I’m wondering how my Texas elected officials feel about sentiments in the oil patch these days?
From the WaPo 2/11/25:
“The mood in West Texas, said D. Kirk Edwards, an oil and gas executive and former chair of the Permian Basin Petroleum Association, is eerily like it was when the pandemic first hit, when oil prices plunged and companies stopped drilling.
“I think we are going to see within 30 to 60 days a lot of the rigs running today idled,” he said. “Most people are in shock at how this can happen with a Republican administration.”

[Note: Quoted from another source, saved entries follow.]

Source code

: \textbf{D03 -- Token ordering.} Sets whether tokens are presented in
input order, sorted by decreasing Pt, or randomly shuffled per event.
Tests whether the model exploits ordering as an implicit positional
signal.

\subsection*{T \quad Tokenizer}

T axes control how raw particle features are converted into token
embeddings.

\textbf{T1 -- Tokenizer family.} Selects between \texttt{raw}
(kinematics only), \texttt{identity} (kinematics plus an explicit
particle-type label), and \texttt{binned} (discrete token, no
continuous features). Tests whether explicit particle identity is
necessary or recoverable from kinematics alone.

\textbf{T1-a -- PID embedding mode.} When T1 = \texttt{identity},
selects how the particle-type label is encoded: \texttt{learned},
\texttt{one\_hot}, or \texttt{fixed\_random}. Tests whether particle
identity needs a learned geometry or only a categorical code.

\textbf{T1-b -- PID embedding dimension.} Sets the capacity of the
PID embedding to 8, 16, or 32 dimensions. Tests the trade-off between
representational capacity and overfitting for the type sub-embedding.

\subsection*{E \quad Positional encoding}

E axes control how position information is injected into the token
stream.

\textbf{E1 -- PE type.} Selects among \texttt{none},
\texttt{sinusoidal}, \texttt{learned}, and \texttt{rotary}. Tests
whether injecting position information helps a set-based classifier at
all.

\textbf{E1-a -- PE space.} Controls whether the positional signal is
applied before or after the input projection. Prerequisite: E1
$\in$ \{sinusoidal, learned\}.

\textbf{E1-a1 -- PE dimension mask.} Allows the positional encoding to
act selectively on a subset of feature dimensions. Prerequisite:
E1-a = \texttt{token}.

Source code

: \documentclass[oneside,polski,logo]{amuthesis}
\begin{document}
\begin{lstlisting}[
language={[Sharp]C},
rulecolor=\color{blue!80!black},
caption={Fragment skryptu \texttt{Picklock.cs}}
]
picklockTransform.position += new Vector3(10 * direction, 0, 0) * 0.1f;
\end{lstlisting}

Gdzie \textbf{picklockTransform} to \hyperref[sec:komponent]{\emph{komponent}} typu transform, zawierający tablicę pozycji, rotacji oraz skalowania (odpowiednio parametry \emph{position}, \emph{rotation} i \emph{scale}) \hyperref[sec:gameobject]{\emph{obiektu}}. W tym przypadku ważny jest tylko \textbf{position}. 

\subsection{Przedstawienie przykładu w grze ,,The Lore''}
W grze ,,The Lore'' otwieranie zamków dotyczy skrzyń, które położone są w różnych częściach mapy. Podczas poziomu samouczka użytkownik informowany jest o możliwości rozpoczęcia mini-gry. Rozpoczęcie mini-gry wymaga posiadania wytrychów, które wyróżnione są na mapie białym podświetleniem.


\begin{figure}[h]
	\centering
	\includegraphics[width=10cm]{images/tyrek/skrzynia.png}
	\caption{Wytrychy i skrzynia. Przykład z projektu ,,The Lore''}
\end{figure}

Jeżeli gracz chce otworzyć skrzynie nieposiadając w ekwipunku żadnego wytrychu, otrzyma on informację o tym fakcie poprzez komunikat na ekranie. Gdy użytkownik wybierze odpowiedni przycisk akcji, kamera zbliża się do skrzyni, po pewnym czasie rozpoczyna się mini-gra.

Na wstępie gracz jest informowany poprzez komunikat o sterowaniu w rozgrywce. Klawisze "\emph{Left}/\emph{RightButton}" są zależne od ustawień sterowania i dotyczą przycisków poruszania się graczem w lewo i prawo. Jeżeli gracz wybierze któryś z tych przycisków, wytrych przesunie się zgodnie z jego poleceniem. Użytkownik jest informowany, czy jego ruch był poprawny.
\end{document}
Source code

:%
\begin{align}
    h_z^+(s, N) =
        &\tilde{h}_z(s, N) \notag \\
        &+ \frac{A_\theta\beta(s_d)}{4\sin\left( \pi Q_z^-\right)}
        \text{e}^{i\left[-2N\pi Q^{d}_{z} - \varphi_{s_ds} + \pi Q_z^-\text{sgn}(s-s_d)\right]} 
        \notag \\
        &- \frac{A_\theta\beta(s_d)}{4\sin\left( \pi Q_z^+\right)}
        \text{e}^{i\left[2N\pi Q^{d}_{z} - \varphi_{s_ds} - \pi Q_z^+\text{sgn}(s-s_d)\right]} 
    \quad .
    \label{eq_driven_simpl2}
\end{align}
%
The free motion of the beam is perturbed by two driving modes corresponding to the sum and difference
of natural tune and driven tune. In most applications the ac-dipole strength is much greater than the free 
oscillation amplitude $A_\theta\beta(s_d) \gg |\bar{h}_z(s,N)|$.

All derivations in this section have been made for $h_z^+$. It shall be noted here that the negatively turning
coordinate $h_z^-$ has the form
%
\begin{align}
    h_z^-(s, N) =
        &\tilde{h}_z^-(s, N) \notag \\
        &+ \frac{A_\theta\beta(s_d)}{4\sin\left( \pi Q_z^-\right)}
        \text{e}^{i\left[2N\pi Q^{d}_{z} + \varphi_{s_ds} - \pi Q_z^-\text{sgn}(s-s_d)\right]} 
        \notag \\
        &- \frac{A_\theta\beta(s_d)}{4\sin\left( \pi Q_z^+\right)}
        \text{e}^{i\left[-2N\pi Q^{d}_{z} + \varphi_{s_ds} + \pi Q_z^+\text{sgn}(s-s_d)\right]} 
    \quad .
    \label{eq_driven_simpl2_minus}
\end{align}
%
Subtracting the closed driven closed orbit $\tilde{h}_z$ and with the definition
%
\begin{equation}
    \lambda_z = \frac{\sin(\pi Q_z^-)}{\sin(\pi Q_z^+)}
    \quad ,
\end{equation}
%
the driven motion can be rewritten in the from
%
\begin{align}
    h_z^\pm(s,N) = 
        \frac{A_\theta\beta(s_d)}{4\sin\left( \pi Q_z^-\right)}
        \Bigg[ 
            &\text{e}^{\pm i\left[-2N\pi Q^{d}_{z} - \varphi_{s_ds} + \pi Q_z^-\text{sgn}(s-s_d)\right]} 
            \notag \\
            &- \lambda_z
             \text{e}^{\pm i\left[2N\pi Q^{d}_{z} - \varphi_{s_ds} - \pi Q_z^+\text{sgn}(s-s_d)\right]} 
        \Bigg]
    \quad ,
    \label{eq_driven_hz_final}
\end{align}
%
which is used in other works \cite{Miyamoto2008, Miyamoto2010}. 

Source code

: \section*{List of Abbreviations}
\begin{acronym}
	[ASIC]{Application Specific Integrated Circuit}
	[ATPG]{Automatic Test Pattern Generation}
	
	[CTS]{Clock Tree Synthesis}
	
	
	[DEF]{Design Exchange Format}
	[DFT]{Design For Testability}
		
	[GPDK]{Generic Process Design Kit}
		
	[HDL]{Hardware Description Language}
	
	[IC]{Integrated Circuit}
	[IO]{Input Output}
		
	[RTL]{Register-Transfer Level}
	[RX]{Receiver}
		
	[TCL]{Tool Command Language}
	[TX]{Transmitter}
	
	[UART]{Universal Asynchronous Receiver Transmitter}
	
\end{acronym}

Edwards says he is surprised by how aggressively Trump is pursuing tariffs that are creating pain for the industry, including boosting steel and aluminum tariffs to 25 percent. “Everybody was curious about the idea of using them as a negotiating tool,” he said. “I don’t think anybody in our industry thought steel products going into oil and gas wells would be such a big part of it.”
Mark Waters says sales at his Odessa, Texas, tools business, which he describes as a “Home Depot for the oilfields,” are down about 10 percent. He does not regret voting for Trump, saying he is willing to take a personal hit to support the president’s agenda.
But he said it is ironic that over the decades he has made a lot more money when the party he despises is in power.
“The oil business has thrived under Democratic leadership despite them being true haters of all things fossil,” Waters said. “For whatever reason, I made millions of dollars under Clinton. Then I made even more under Obama and Biden. I have never had a solid explanation.”
In Texas, the national leader for wind energy, the state legislature has advanced four bills that would introduce new challenges for renewables, particularly wind, said Olivier Beaufils, lead analyst for the central U.S. at market analytics firm Aurora Energy Research.
Texas historically has been a free market allowing energy companies to build whatever makes financial sense, he said, but that’s starting to change.
“There is a national context that is also giving some steam to people that just don’t like wind,” Beaufils said of the Texas bills.”
Just thought you’d like some prime examples of voting against your own best interests. Cognitive dissonance indeed.
Plus a giant dose of political hypocrisy. That’s the wind we really don’t like.